PROBLEM TO BE SOLVED: To provide a packing material maintaining elasticity for a long period and excellent in durability by using a material which is made of additive liquid silicone obtained by bridge-reacting two liquids different in structure and has a specific density after bridging. SOLUTION: A packing material covering at least a one-side peripheral edge section of the separator of a solid polymer fuel cell is formed with additive liquid silicone obtained by bridge-reacting a liquid A expressed by formula I and a liquid B expressed by formula II. In the formula I, m+n=50-2000. In the formula II, m'+n'=8-98. The bridge density by the pulse NMR method after bridging is set within the range of 0.3-5.0%. An alloy catalyst is normally used for the catalyst when two liquids A, B are mixed. Injection molding or press molding is used for molding the packing material. When a metal sheet such as a stainless steel sheet is used for a separator main body, the metal thin sheet is held in a die and a resin is injected by the insert molding method.

Description

【発明の詳細な説明】 DETAILED DESCRIPTION OF THE INVENTION

【0001】 [0001]

【発明の属する技術分野】本発明は、小型の燃料電池として使用できる固体高分子型燃料電池セパレータに係り、特に、長期の使用が可能で成形性にも優れたセパレータ用パッキン材に関する。 The present invention relates to relates to a solid polymer fuel cell separator that can be used as a small fuel cell, in particular, it relates to long-separator packing materials used were excellent in possible moldability of.

【0002】 [0002]

【従来の技術】最近の環境問題や資源問題に対応して燃料電池の開発が活発に行われている。 BACKGROUND OF THE INVENTION the development of a fuel cell in response to the recent environmental problems and resource issues have been actively carried out. 特に、燃料電池としては小型、軽量化の要求から固体高分子型燃料電池が検討されている。 In particular, as the fuel cell compact, solid polymer fuel cells has been studied from the lighter requirements. このような電池用のセパレータとしては、より一層小型化が要求されまた多数のセパレータを重ね合わせて使用することから耐久性に優れ、長期間使用できるセパレータ用パッキング材が要求されている。 Such a separator for a battery, more durable since miniaturization used by superimposing the required also a number of separators, long term separator packing material that can be used is required.

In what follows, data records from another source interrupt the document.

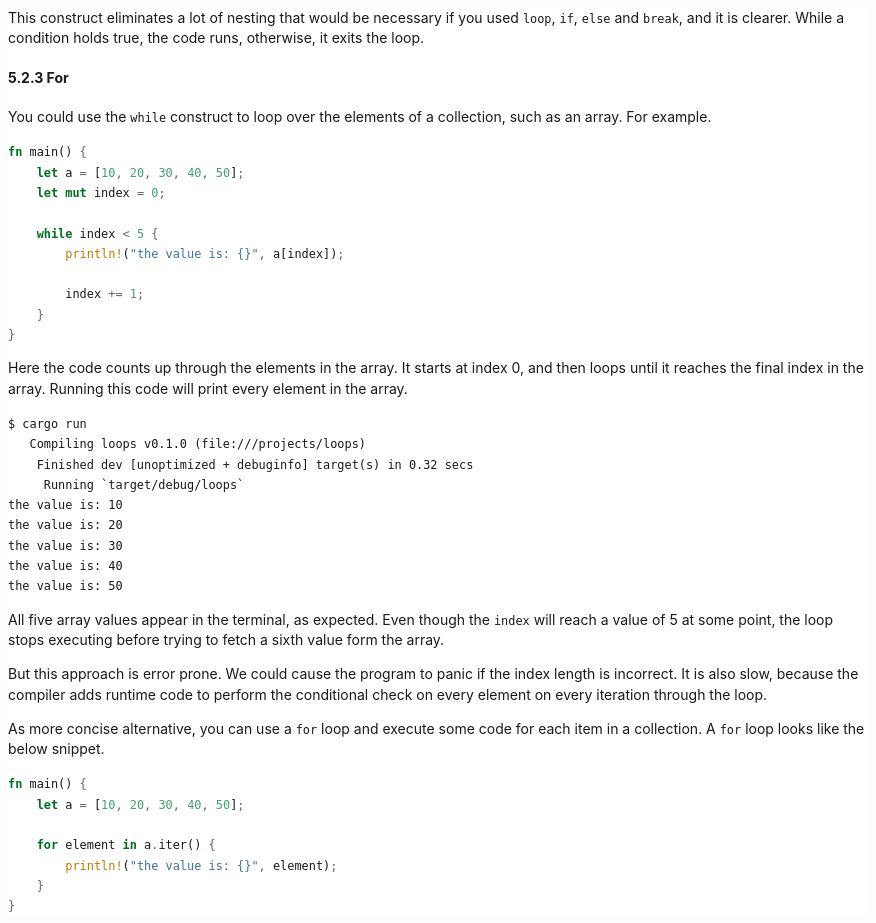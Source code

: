 This construct eliminates a lot of nesting that would be necessary if you used `loop`, `if`, `else` and `break`, and it is clearer. While a condition holds true, the code runs, otherwise, it exits the loop.

#### 5.2.3 For
You could use the `while` construct to loop over the elements of a collection, such as an array. For example.

```rs
fn main() {
    let a = [10, 20, 30, 40, 50];
    let mut index = 0;

    while index < 5 {
        println!("the value is: {}", a[index]);

        index += 1;
    }
}
```

Here the code counts up through the elements in the array. It starts at index 0, and then loops until it reaches the final index in the array. Running this code will print every element in the array.

```
$ cargo run
   Compiling loops v0.1.0 (file:///projects/loops)
    Finished dev [unoptimized + debuginfo] target(s) in 0.32 secs
     Running `target/debug/loops`
the value is: 10
the value is: 20
the value is: 30
the value is: 40
the value is: 50
```

All five array values appear in the terminal, as expected. Even though the `index` will reach a value of 5 at some point, the loop stops executing before trying to fetch a sixth value form the array.

But this approach is error prone. We could cause the program to panic if the index length is incorrect. It is also slow, because the compiler adds runtime code to perform the conditional check on every element on every iteration through the loop.

As more concise alternative, you can use a `for` loop and execute some code for each item in a collection. A `for` loop looks like the below snippet.

```rs
fn main() {
    let a = [10, 20, 30, 40, 50];

    for element in a.iter() {
        println!("the value is: {}", element);
    }
}
```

【0003】このようなセパレータ用パッキング材として、成形性、耐熱性、弾性に優れたシリコーンゴム製のパッキング材が主に使用されている。 As such a separator packing material, moldability, heat resistance, silicone rubber packing material with excellent elasticity are mainly used. 更にシリコーンゴムとしてはより一層成形性に優れた二液タイプの付加型溶液状シリコーン樹脂が使用されている。 More two-pack type were more excellent in formability addition type solutions like silicone resin is used as a silicone rubber.

【0004】 [0004]

【発明が解決しょうとする課題】しかしながら、二液タイプの付加型液状シリコーン樹脂では確かに成形性は優れているが、長期の弾性を維持することが出来ず、耐久性に劣るという問題があった。 OBJECTS OF THE INVENTION It'll unsolved is excellent certainly formability in two pack type addition type liquid silicone resin, it can not be maintained long-term elasticity, a problem of poor durability It was.

【0005】 [0005]

【課題を解決するための手段】本発明は上述の問題点を解決したもので、その要旨は 固体高分子型燃料電池セパレータの少なくとも片側周縁部に被覆するパッキング材であって、そのパッキング材が次のA液とB液とを架橋反応させてなる付加型液状シリコーンからなり、架橋後のパルスNMR法による架橋密度が0.3〜5.0% The present invention SUMMARY OF] is obtained by solving the above problems, the gist thereof is a packing material covering at least one side periphery of the solid polymer fuel cell separator, its packing material and following solutions a and B by the crosslinking reaction consists of the addition type liquid silicone comprising, crosslink density by a pulse NMR method after crosslinking is 0.3 to 5.0%
の範囲であることを特徴とする固体高分子型燃料電池セパレータ用パッキング材である。 A solid polymer electrolyte fuel cell separator packing materials, characterized in that in the range of.

【化1】 [Formula 1]

【化2】 ## STR2 ##

【0006】 [0006]

【発明の実施の形態】以下、本発明を詳しく説明する。 BEST MODE FOR CARRYING OUT THE INVENTION Hereinafter, the present invention is described in detail.
本発明に使用される液状樹脂は、上記に示した化学構造式のA液及びB液を用い、通常この二液は成形直前に混合し、この混合時に触媒として通常白金系触媒が使用される。 Liquid resin used in the present invention, using the liquids A and B of the chemical structural formula shown above, usually the two liquids are mixed immediately before molding, is usually a platinum-based catalyst is used as a catalyst during the mixing . 本発明においては、上記A液及びB液の架橋後のパルスNMR法による架橋密度が0.3〜5.0%の特定の範囲において、パッキング材として優れた特性を有することを見出したものである。 In the present invention, in which the crosslinking density by a pulse NMR method after crosslinking of the liquids A and B is in a specific range of 0.3 to 5.0% were found to have excellent properties as a packing material is there.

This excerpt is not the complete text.